Data items:
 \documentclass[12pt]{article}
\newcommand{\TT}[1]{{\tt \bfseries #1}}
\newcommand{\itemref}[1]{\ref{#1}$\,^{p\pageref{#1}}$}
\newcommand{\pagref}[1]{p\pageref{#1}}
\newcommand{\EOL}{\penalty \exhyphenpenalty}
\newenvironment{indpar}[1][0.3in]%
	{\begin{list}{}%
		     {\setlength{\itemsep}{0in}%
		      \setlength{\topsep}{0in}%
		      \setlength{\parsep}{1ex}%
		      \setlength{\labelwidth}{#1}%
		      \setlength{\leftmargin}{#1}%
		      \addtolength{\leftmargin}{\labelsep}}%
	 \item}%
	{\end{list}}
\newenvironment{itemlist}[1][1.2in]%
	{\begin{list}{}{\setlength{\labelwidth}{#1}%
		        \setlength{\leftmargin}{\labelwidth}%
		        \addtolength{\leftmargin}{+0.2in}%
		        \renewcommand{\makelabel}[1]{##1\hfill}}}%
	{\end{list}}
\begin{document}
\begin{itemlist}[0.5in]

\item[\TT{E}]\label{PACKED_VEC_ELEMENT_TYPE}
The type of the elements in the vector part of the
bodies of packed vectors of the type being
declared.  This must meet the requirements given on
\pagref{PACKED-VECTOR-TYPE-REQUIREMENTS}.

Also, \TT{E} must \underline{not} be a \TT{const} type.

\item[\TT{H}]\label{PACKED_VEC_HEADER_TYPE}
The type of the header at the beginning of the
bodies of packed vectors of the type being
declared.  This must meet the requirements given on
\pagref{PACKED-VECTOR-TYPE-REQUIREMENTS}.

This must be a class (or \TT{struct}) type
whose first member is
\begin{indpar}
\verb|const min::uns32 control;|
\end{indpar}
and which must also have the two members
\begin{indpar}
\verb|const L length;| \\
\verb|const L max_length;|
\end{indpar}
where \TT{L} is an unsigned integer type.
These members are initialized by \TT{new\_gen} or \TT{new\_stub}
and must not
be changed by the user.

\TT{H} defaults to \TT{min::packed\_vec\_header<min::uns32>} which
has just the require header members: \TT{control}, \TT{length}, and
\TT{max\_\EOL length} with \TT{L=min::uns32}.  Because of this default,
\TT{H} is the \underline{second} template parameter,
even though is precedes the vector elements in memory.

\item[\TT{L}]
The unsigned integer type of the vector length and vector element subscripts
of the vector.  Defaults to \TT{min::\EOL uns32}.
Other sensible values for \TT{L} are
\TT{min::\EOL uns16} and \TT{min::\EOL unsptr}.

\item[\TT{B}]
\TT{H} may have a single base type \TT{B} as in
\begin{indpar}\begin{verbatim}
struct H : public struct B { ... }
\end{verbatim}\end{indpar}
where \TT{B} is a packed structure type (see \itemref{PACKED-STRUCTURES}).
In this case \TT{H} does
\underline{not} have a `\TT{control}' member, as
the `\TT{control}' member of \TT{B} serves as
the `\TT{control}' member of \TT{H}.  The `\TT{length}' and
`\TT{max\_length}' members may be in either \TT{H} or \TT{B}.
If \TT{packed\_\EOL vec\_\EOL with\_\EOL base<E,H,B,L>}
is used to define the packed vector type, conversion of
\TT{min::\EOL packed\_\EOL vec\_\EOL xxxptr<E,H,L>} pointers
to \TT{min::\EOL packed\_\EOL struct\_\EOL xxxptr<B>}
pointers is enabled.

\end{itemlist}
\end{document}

> [TRY IT]:
Your answer must be the records themselves, output again exactly.

> [YOUR SOLUTION]:
 \documentclass[12pt]{article}
\newcommand{\TT}[1]{{\tt \bfseries #1}}
\newcommand{\itemref}[1]{\ref{#1}$\,^{p\pageref{#1}}$}
\newcommand{\pagref}[1]{p\pageref{#1}}
\newcommand{\EOL}{\penalty \exhyphenpenalty}
\newenvironment{indpar}[1][0.3in]%
	{\begin{list}{}%
		     {\setlength{\itemsep}{0in}%
		      \setlength{\topsep}{0in}%
		      \setlength{\parsep}{1ex}%
		      \setlength{\labelwidth}{#1}%
		      \setlength{\leftmargin}{#1}%
		      \addtolength{\leftmargin}{\labelsep}}%
	 \item}%
	{\end{list}}
\newenvironment{itemlist}[1][1.2in]%
	{\begin{list}{}{\setlength{\labelwidth}{#1}%
		        \setlength{\leftmargin}{\labelwidth}%
		        \addtolength{\leftmargin}{+0.2in}%
		        \renewcommand{\makelabel}[1]{##1\hfill}}}%
	{\end{list}}
\begin{document}
\begin{itemlist}[0.5in]

\item[\TT{E}]\label{PACKED_VEC_ELEMENT_TYPE}
The type of the elements in the vector part of the
bodies of packed vectors of the type being
declared.  This must meet the requirements given on
\pagref{PACKED-VECTOR-TYPE-REQUIREMENTS}.

Also, \TT{E} must \underline{not} be a \TT{const} type.

\item[\TT{H}]\label{PACKED_VEC_HEADER_TYPE}
The type of the header at the beginning of the
bodies of packed vectors of the type being
declared.  This must meet the requirements given on
\pagref{PACKED-VECTOR-TYPE-REQUIREMENTS}.

This must be a class (or \TT{struct}) type
whose first member is
\begin{indpar}
\verb|const min::uns32 control;|
\end{indpar}
and which must also have the two members
\begin{indpar}
\verb|const L length;| \\
\verb|const L max_length;|
\end{indpar}
where \TT{L} is an unsigned integer type.
These members are initialized by \TT{new\_gen} or \TT{new\_stub}
and must not
be changed by the user.

\TT{H} defaults to \TT{min::packed\_vec\_header<min::uns32>} which
has just the require header members: \TT{control}, \TT{length}, and
\TT{max\_\EOL length} with \TT{L=min::uns32}.  Because of this default,
\TT{H} is the \underline{second} template parameter,
even though is precedes the vector elements in memory.

\item[\TT{L}]
The unsigned integer type of the vector length and vector element subscripts
of the vector.  Defaults to \TT{min::\EOL uns32}.
Other sensible values for \TT{L} are
\TT{min::\EOL uns16} and \TT{min::\EOL unsptr}.

\item[\TT{B}]
\TT{H} may have a single base type \TT{B} as in
\begin{indpar}\begin{verbatim}
struct H : public struct B { ... }
\end{verbatim}\end{indpar}
where \TT{B} is a packed structure type (see \itemref{PACKED-STRUCTURES}).
In this case \TT{H} does
\underline{not} have a `\TT{control}' member, as
the `\TT{control}' member of \TT{B} serves as
the `\TT{control}' member of \TT{H}.  The `\TT{length}' and
`\TT{max\_length}' members may be in either \TT{H} or \TT{B}.
If \TT{packed\_\EOL vec\_\EOL with\_\EOL base<E,H,B,L>}
is used to define the packed vector type, conversion of
\TT{min::\EOL packed\_\EOL vec\_\EOL xxxptr<E,H,L>} pointers
to \TT{min::\EOL packed\_\EOL struct\_\EOL xxxptr<B>}
pointers is enabled.

\end{itemlist}
\end{document}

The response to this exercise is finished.